Set down all of the records below exactly, please, omitting the images.

[Start of Attachment]

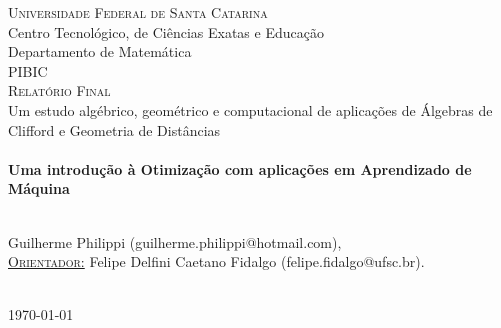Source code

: \documentclass[a4paper,12pt]{report}
\theoremstyle{plain}
\theoremstyle{definition}
\begin{document}
\begin{titlepage}
		\textsc{\LARGE \hspace{-0.17cm}Universidade Federal de Santa Catarina}\\[0.5cm] %
		{\Large Centro Tecnológico, de Ciências Exatas e Educação\\ Departamento de Matemática}\\[1.5cm] %
		\textsc{\Large PIBIC \\ Relatório Final \vspace{1.5cm}  \\ }{\large Um estudo algébrico, geométrico e computacional de aplicações de Álgebras de Clifford e Geometria de Distâncias}\\[2.0cm] %
		
		
		
		\HRule \\[0.4cm]
		{ \LARGE \bfseries \textbf{Uma introdução à Otimização com aplicações em Aprendizado de Máquina}} \\ [0.4cm] %
		\HRule \\[2cm]
		
		
		\begin{minipage}{1\textwidth}
			\begin{center} \large
				Guilherme Philippi (guilherme.philippi@hotmail.com),
				\vspace{0.5cm}
				\\
				\underline{\textsc{Orientador:}} \vspace{0.2cm}
				Felipe Delfini Caetano Fidalgo (felipe.fidalgo@ufsc.br).
			\end{center}
		\end{minipage} \\[2cm]
		
		
		{\large \today} %
		
		
		\vfill %
		
	\end{titlepage}
	
\end{document}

[End of Attachment]

Your response:
Source code

: \documentclass[a4paper,12pt]{report}
\theoremstyle{plain}
\theoremstyle{definition}
\begin{document}
\begin{titlepage}
		\textsc{\LARGE \hspace{-0.17cm}Universidade Federal de Santa Catarina}\\[0.5cm] %
		{\Large Centro Tecnológico, de Ciências Exatas e Educação\\ Departamento de Matemática}\\[1.5cm] %
		\textsc{\Large PIBIC \\ Relatório Final \vspace{1.5cm}  \\ }{\large Um estudo algébrico, geométrico e computacional de aplicações de Álgebras de Clifford e Geometria de Distâncias}\\[2.0cm] %
		
		
		
		\HRule \\[0.4cm]
		{ \LARGE \bfseries \textbf{Uma introdução à Otimização com aplicações em Aprendizado de Máquina}} \\ [0.4cm] %
		\HRule \\[2cm]
		
		
		\begin{minipage}{1\textwidth}
			\begin{center} \large
				Guilherme Philippi (guilherme.philippi@hotmail.com),
				\vspace{0.5cm}
				\\
				\underline{\textsc{Orientador:}} \vspace{0.2cm}
				Felipe Delfini Caetano Fidalgo (felipe.fidalgo@ufsc.br).
			\end{center}
		\end{minipage} \\[2cm]
		
		
		{\large \today} %
		
		
		\vfill %
		
	\end{titlepage}
	
\end{document}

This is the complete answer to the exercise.